Max Weber, the north German economist, proud reserve officer in the Kaiser's army, literal dueler with academic opponents, and co-founder of modern sociology, sits on every college reading list for his 1905 book The Protestant Ethic and the Spirit of Capitalism. If you didn't read it in college, it's time to turn off the TV, Google it, and do so. It's a stunning performance, one of my top 100 nonfiction books of the 20th century. The book is brilliant, readable, short. (By the way, henceforth you should exhibit your sophistication by pronouncing his name correctly. It's "VAY-ber," not like the "WEB-er" hamburger grill you've just put away for the year. You get extra points for saying "Max" in echt deutsch: "Maahx," not like "Mad Max.")
Others of the stunning 100 include Joseph Schumpeter's Capitalism, Socialism and Democracy (1942), John Maynard Keynes' The General Theory of Employment, Interest and Money (1936), Simone de Beauvoir's The Second Sex (1949), and Edward Tufte's The Visual Display of Quantitative Information (1983). If you don't know such books, you don't know much, and you really need to get going.
But that a book is "great" does not mean it is correct, or is to be taken as good history or good economics or good theology. Marx's Das Kapital is indubitably a great book, one of the very greatest of the 19th century, as I say to annoyed friends of libertarian or conservative bent. But then I say to my left-wing friends, annoying them too, that Marx was wrong on almost every point of economics, history, and politics. Which is why I haven't got any friends.

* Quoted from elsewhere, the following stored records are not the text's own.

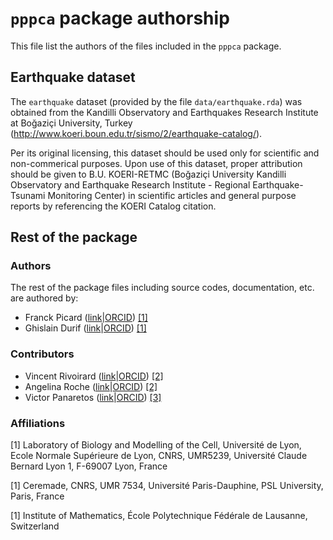 # `pppca` package authorship

This file list the authors of the files included in the `pppca` package.

## Earthquake dataset

The `earthquake` dataset (provided by the file `data/earthquake.rda`) was 
obtained from the Kandilli Observatory and Earthquakes Research Institute at 
Boğaziçi University, Turkey 
(<http://www.koeri.boun.edu.tr/sismo/2/earthquake-catalog/>).

Per its original licensing, this dataset should be used only for scientific and 
non-commerical purposes. Upon use of this dataset, proper attribution should be 
given to B.U. KOERI-RETMC (Boğaziçi University Kandilli Observatory and 
Earthquake Research Institute - Regional Earthquake-Tsunami Monitoring Center) 
in scientific articles and general purpose reports by referencing the KOERI 
Catalog citation.

## Rest of the package

### Authors

The rest of the package files including source codes, documentation, etc. are
authored by:

- Franck Picard ([link](https://franckpicard.github.io/)|[ORCID](https://orcid.org/0000-0001-8084-5481)) [[1]](#1)
- Ghislain Durif ([link](https://gdurif.perso.math.cnrs.fr/)|[ORCID](https://orcid.org/0000-0003-2567-1401)) [[1]](#1)

### Contributors

- Vincent Rivoirard ([link](https://www.ceremade.dauphine.fr/~rivoirar/)|[ORCID](https://orcid.org/0000-0001-6461-806X)) [[2]](#2)
- Angelina Roche ([link](https://www.ceremade.dauphine.fr/~roche/)|[ORCID](https://orcid.org/0000-0001-8490-4995)) [[2]](#2)
- Victor Panaretos ([link](https://people.epfl.ch/victor.panaretos)|[ORCID](https://orcid.org/0000-0002-2442-9907)) [[3]](#3)

### Affiliations

<a id="1">[1]</a>
Laboratory of Biology and Modelling of the Cell, Université de Lyon, Ecole Normale Supérieure de Lyon, CNRS, UMR5239, Université Claude Bernard Lyon 1, F-69007 Lyon, France

<a id="2">[1]</a>
Ceremade, CNRS, UMR 7534, Université Paris-Dauphine, PSL University, Paris, France

<a id="3">[1]</a>
Institute of Mathematics, École Polytechnique Fédérale de Lausanne, Switzerland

So what's wrong with Weber's argument? First we need the argument. (Reading this summary is not an excuse for skipping the actual book.) Weber thinks that there is such a thing as, to use the Marxist word, modern "capitalism," originating in the 16th century. By capitalism he means, as the name implies, the focused accumulation of capital in masses. The focused accumulation, he says, depends on ample saving and hard work, characteristic of the Protestant north Germans as against the lazy, Catholic Bavarians.
How to get the ample saving and hard work? Spirit, Geist, runs things, he says (and I do too). He claims that the doctrine of salvation put forward by John Calvin emerged as the new spirit's engine. People saved and worked because they wanted to prove to themselves that they were in fact among the few "elect," predestined since the beginning by an omniscient God to be saved from hell's fire.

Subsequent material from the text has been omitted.